In the records below, begin at the line containing "and we need" and end at the line containing "https://ollama.com/download/windows"; quote every line in that span exactly, including both boundary lines, and no others.

◆ ◆ ◆ ◆ ◆ ◆ ◆

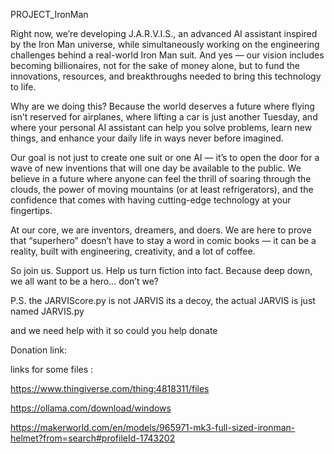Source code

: PROJECT_IronMan

Right now, we’re developing J.A.R.V.I.S., an advanced AI assistant inspired by the Iron Man universe, while simultaneously working on the engineering challenges behind a real-world Iron Man suit. And yes — our vision includes becoming billionaires, not for the sake of money alone, but to fund the innovations, resources, and breakthroughs needed to bring this technology to life.

Why are we doing this?
Because the world deserves a future where flying isn’t reserved for airplanes, where lifting a car is just another Tuesday, and where your personal AI assistant can help you solve problems, learn new things, and enhance your daily life in ways never before imagined.

Our goal is not just to create one suit or one AI — it’s to open the door for a wave of new inventions that will one day be available to the public. We believe in a future where anyone can feel the thrill of soaring through the clouds, the power of moving mountains (or at least refrigerators), and the confidence that comes with having cutting-edge technology at your fingertips.

At our core, we are inventors, dreamers, and doers. We are here to prove that “superhero” doesn’t have to stay a word in comic books — it can be a reality, built with engineering, creativity, and a lot of coffee.

So join us. Support us. Help us turn fiction into fact.
Because deep down, we all want to be a hero… don’t we?

P.S. the  JARVIScore.py is not JARVIS its a decoy, the actual JARVIS is just named JARVIS.py

and we need help with it so could you help donate

Donation link:


links for some files :

https://www.thingiverse.com/thing:4818311/files

https://ollama.com/download/windows

https://makerworld.com/en/models/965971-mk3-full-sized-ironman-helmet?from=search#profileId-1743202
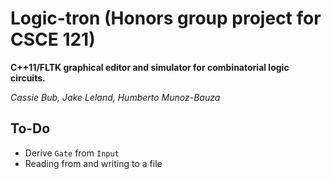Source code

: Logic-tron (Honors group project for CSCE 121)
==============================================

**C++11/FLTK graphical editor and simulator for combinatorial logic circuits.**

*Cassie Bub, Jake Leland, Humberto Munoz-Bauza*


To-Do
-----
* Derive `Gate` from `Input`
* Reading from and writing to a file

◆ ◆ ◆ ◆ ◆ ◆ ◆

Answer below ▸
and we need help with it so could you help donate

Donation link:


links for some files :

https://www.thingiverse.com/thing:4818311/files

https://ollama.com/download/windows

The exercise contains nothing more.